# wlan0 won't start: "Failed to configure wireless" (WEP?)

## Arla

Since I'm moving my computer away from the router, I now need my Linksys WUSB54GSv2 up and running again. I also took the opportunity to upgrade kernel to 2.6.30-gentoo-r4 (from 2.6.26), so if anything of this is weird then perhaps that could be the reason.
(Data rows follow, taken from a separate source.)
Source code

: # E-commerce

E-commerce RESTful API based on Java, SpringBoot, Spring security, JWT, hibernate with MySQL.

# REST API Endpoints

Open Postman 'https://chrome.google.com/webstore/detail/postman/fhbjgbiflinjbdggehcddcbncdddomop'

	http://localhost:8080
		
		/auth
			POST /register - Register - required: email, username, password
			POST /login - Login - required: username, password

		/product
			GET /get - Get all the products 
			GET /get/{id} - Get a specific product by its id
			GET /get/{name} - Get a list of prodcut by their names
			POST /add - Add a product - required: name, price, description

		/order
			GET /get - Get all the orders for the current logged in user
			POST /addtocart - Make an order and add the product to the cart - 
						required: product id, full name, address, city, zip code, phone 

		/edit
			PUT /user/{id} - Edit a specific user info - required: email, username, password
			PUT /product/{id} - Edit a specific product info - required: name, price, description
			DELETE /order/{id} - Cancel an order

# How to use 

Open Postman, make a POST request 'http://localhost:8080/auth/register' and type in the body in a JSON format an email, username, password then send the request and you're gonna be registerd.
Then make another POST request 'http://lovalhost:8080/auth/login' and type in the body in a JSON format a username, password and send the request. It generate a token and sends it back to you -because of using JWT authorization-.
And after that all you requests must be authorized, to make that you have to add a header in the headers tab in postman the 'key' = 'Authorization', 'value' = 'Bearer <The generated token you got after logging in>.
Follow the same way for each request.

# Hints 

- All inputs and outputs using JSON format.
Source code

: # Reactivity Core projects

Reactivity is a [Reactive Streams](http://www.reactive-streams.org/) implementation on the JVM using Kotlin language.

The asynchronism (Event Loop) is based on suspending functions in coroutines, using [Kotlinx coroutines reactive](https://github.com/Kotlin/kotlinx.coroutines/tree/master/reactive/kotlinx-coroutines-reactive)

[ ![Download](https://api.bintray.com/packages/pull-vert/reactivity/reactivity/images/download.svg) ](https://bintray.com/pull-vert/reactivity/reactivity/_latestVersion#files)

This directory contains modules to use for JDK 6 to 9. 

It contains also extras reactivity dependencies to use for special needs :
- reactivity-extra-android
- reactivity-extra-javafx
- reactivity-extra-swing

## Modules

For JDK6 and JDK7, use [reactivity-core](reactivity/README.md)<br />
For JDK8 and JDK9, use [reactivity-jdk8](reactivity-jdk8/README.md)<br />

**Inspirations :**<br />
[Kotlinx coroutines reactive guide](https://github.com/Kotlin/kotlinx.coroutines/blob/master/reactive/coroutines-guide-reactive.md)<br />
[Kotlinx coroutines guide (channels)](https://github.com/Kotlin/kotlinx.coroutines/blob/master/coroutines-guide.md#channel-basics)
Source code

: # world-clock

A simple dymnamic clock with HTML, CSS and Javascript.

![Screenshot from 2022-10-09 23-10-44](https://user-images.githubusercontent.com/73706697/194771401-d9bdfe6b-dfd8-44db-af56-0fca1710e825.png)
The main problem now, as far as I can see is this:

```
$ sudo /etc/init.d/net.wlan0 --verbose start

 * Starting wlan0

 *   Loading networking modules for wlan0

 *     modules: apipa arping ccwgroup macchanger macnet rename iwconfig essidnet iptunnel ifconfig pppd system dhclient ip6to4

 *       iwconfig provides wireless

 *       ifconfig provides interface

 *       pppd provides ppp

 *       dhclient provides dhcp

SIOCSIFFLAGS: Cannot assign requested address

SIOCSIFFLAGS: Cannot assign requested address

 *   Configuring wlan0 for MAC address 01:0A:00:00:00:00 ...  [ ok ]

SIOCSIFFLAGS: Cannot assign requested address

 *   Configuring wireless network for wlan0

 *   Connecting to "lgh3" in managed mode (WEP disabled) ...  [ !! ]

 *   Failed to configure wireless for wlan0  [ !! ]
```

To me, it's strange that WEP is disabled. Here is /etc/conf.d/net, in which you can see that WEP is configured. This is the same configuration as when I used this card the last time:

```
essid_wlan0="lgh3"

key_lgh3="[1] XXXXXXXXXX key [1] enc open"

config_wlan0="192.168.1.90 netmask 255.255.255.0 brd 192.168.1.255"

routes_wlan="default via 192.168.1.1"

modules_wlan0=("iwconfig")
```

(Also, should I care about those SIOCSIFFLAGS warnings?)

----------

## g.e.n.t.u.x.

hey gentooser.

maybe you try wpa_supplicant and wicd as good gui choice. in /etc/conf/net.example you find what prefix u must use to tell if your key is asci or hex. as i remember it is "s:ascikeyofyourchoice"

greetz

----------

## Arla

Tried wpa_supplicant:

/etc/conf.d/net:

essid_wlan0="lgh3"

config_wlan0="dhcp"

modules_wlan0="wpa_supplicant"

wpa_supplicant_wlan0="-Dwext"

key_lgh3="[1] XXXXXXXXXX key [2] enc open"

arla@ezekiel ~ $ cat /etc/wpa_supplicant/wpa_supplicant.conf

ctrl_interface=/var/run/wpa_supplicant

network={

    ssid="lgh3"

    key_mgmt=NONE

    wep_key0=XXXXXXXXXX

}

arla@ezekiel ~ $ sudo /etc/init.d/net.wlan0 --verbose start

 * Starting wlan0

 *   Loading networking modules for wlan0

 *     modules: apipa arping ccwgroup macchanger macnet rename wpa_supplicant essidnet iptunnel ifconfig pppd system dhclient ip6to4

 *       wpa_supplicant provides wireless

 *       ifconfig provides interface

 *       pppd provides ppp

 *       dhclient provides dhcp

SIOCSIFFLAGS: Cannot assign requested address

SIOCSIFFLAGS: Cannot assign requested address

 *   Configuring wlan0 for MAC address 01:0A:00:00:00:00 ...  [ ok ]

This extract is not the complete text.